◆ **Your assignment**
A line below contains "- [每日 Fork 最多的仓库](#每日-fork-最多的仓库)", and a later one contains "19745 | 2269 |". Repeat both, with every line between them, exactly.

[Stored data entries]
------------------------

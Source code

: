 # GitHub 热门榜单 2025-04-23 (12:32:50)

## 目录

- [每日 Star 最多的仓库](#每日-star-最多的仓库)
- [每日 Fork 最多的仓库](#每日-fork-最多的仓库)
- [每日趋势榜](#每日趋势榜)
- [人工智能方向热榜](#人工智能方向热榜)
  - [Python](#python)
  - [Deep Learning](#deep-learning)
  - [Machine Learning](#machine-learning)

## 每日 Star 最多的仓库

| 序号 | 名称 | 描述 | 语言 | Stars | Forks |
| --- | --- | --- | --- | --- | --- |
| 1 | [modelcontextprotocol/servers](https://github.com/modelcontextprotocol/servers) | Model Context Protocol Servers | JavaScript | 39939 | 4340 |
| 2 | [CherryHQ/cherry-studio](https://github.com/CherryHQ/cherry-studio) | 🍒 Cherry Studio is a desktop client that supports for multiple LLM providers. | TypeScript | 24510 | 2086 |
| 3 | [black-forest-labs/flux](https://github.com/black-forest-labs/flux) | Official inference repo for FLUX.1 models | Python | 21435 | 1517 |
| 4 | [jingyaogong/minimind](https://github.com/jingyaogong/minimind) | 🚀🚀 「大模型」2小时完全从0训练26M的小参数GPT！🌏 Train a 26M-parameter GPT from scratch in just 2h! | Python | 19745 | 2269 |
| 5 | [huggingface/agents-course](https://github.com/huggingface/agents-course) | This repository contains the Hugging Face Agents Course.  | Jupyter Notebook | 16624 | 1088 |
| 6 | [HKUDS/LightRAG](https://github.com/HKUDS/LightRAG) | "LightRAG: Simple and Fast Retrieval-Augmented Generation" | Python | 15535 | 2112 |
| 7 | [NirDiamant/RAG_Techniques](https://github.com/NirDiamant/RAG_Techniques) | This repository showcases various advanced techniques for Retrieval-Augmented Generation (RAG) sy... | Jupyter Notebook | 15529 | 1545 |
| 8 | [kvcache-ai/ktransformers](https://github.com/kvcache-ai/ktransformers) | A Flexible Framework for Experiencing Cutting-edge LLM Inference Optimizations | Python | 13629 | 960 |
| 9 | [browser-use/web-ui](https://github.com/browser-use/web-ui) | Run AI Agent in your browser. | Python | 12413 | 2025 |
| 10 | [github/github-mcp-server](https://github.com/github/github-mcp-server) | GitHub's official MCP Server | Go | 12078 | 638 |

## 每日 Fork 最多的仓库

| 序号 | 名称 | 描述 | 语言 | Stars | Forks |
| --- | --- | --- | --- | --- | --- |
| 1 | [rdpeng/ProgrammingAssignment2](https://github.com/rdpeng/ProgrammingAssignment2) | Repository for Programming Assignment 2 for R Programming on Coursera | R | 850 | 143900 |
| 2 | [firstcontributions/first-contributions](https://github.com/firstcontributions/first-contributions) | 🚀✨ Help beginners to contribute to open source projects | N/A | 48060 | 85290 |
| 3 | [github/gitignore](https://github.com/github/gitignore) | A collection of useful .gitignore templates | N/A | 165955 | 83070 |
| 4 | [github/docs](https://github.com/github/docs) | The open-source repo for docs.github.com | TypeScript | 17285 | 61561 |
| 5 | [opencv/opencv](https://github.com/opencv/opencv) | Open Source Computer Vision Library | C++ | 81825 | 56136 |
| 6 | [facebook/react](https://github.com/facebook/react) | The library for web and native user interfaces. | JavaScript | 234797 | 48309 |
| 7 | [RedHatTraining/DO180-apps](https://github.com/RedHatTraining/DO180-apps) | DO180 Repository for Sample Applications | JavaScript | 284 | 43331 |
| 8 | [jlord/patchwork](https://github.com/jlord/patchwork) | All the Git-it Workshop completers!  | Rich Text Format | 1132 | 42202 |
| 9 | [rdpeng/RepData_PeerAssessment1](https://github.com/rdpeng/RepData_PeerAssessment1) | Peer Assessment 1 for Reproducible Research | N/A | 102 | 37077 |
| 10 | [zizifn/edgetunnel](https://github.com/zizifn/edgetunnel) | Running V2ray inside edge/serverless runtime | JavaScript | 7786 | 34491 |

------------------------

◆ **Solution to this task**
- [每日 Fork 最多的仓库](#每日-fork-最多的仓库)
- [每日趋势榜](#每日趋势榜)
- [人工智能方向热榜](#人工智能方向热榜)
  - [Python](#python)
  - [Deep Learning](#deep-learning)
  - [Machine Learning](#machine-learning)

## 每日 Star 最多的仓库

| 序号 | 名称 | 描述 | 语言 | Stars | Forks |
| --- | --- | --- | --- | --- | --- |
| 1 | [modelcontextprotocol/servers](https://github.com/modelcontextprotocol/servers) | Model Context Protocol Servers | JavaScript | 39939 | 4340 |
| 2 | [CherryHQ/cherry-studio](https://github.com/CherryHQ/cherry-studio) | 🍒 Cherry Studio is a desktop client that supports for multiple LLM providers. | TypeScript | 24510 | 2086 |
| 3 | [black-forest-labs/flux](https://github.com/black-forest-labs/flux) | Official inference repo for FLUX.1 models | Python | 21435 | 1517 |
| 4 | [jingyaogong/minimind](https://github.com/jingyaogong/minimind) | 🚀🚀 「大模型」2小时完全从0训练26M的小参数GPT！🌏 Train a 26M-parameter GPT from scratch in just 2h! | Python | 19745 | 2269 |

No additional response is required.